§ Source texts of formatted documents:
□ □ □ □

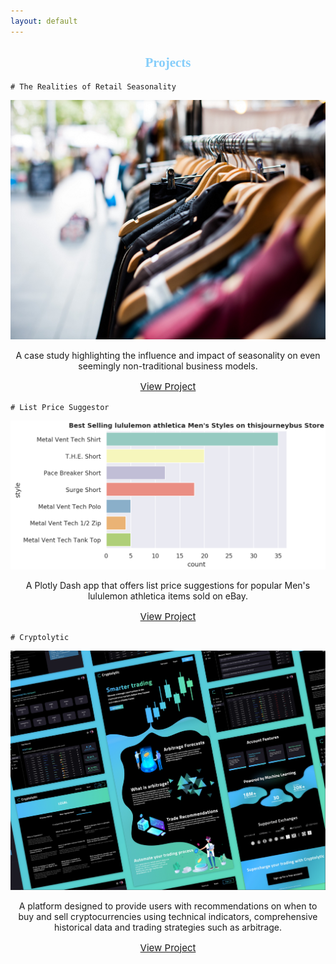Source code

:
 ```yaml
---
layout: default
---
```


<h2 style='text-align:center;font-family:rockwell;color:lightskyblue'>Projects</h2>

```
# The Realities of Retail Seasonality
```
<!-- <br> -->

![Retail](/assets/img/ebay_retail_resize.PNG)

<p style='text-align:center'>A case study highlighting the influence and impact of seasonality on even seemingly non-traditional business models.</p>

<p style='text-align:center;font-size:15px'><a href='https://medium.com/@bickell.taylor/a-case-study-what-3-000-sales-on-ebay-taught-me-about-the-realities-of-retail-seasonality-85bc9421e2f4'>View Project</a></p>

<!-- <br> -->

```
# List Price Suggestor
```
<!-- <br> -->

![Register](/assets/img/mens_top_styles.PNG)

<p style='text-align:center'>A Plotly Dash app that offers list price suggestions for popular Men's lululemon athletica items sold on eBay.</p>

<p style='text-align:center;font-size:15px'><a href='https://list-price-suggestor.herokuapp.com/'>View Project</a></p>

<!-- <br> -->

```
# Cryptolytic
```

<!-- <br> -->

![Cryptolytic](/assets/img/Cryptolytic_App.PNG)


<p style='text-align:center'>A platform designed to provide users with recommendations on when to buy and sell cryptocurrencies using technical indicators, comprehensive historical data and trading strategies such as arbitrage.</p>

<p style='text-align:center;font-size:15px'><a href='https://medium.com/@bickell.taylor/lambda-labs-introducing-cryptolytic-b9510f734a5f'>View Project</a></p>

□ □ □ □

§ Task goal: Word for word, give the data above again, without any images.

§ Result of this task:
Source code

:
 ```yaml
---
layout: default
---
```


<h2 style='text-align:center;font-family:rockwell;color:lightskyblue'>Projects</h2>

```
# The Realities of Retail Seasonality
```
<!-- <br> -->

![Retail](/assets/img/ebay_retail_resize.PNG)

<p style='text-align:center'>A case study highlighting the influence and impact of seasonality on even seemingly non-traditional business models.</p>

<p style='text-align:center;font-size:15px'><a href='https://medium.com/@bickell.taylor/a-case-study-what-3-000-sales-on-ebay-taught-me-about-the-realities-of-retail-seasonality-85bc9421e2f4'>View Project</a></p>

<!-- <br> -->

```
# List Price Suggestor
```
<!-- <br> -->

![Register](/assets/img/mens_top_styles.PNG)

<p style='text-align:center'>A Plotly Dash app that offers list price suggestions for popular Men's lululemon athletica items sold on eBay.</p>

<p style='text-align:center;font-size:15px'><a href='https://list-price-suggestor.herokuapp.com/'>View Project</a></p>

<!-- <br> -->

```
# Cryptolytic
```

<!-- <br> -->

![Cryptolytic](/assets/img/Cryptolytic_App.PNG)


<p style='text-align:center'>A platform designed to provide users with recommendations on when to buy and sell cryptocurrencies using technical indicators, comprehensive historical data and trading strategies such as arbitrage.</p>

<p style='text-align:center;font-size:15px'><a href='https://medium.com/@bickell.taylor/lambda-labs-introducing-cryptolytic-b9510f734a5f'>View Project</a></p>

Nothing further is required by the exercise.